◆ DIRECTIONS
In the entries below, tally the lines that contain the string "MaxConcurrentConsumers", then state that number alone.

┌──

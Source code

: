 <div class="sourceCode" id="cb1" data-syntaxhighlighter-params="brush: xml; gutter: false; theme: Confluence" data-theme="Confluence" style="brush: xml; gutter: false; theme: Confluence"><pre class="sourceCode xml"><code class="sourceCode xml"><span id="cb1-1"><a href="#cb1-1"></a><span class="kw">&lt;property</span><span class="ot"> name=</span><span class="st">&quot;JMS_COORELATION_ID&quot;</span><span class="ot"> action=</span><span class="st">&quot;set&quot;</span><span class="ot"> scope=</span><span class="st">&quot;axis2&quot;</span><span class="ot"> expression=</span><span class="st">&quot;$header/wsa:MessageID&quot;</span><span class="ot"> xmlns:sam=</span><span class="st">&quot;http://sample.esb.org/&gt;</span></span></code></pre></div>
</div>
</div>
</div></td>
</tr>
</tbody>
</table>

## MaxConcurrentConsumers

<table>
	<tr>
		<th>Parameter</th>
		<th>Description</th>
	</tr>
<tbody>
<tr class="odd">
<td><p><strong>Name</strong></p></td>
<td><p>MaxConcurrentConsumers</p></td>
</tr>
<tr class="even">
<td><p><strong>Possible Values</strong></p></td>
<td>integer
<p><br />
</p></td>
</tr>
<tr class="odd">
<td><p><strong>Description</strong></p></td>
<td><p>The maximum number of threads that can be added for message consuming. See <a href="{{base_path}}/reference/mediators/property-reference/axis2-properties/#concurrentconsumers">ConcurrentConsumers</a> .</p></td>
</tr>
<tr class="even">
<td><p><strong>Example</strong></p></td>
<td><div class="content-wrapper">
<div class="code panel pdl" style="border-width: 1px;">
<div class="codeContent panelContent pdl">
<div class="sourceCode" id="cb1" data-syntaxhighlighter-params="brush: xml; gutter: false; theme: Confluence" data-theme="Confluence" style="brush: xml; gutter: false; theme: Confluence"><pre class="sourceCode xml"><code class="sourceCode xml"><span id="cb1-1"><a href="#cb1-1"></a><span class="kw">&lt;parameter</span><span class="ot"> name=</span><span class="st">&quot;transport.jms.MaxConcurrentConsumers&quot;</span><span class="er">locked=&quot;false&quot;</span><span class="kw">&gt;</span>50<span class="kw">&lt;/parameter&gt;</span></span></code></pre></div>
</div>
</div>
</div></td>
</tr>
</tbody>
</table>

└──

◆ SOLVED EXERCISE
3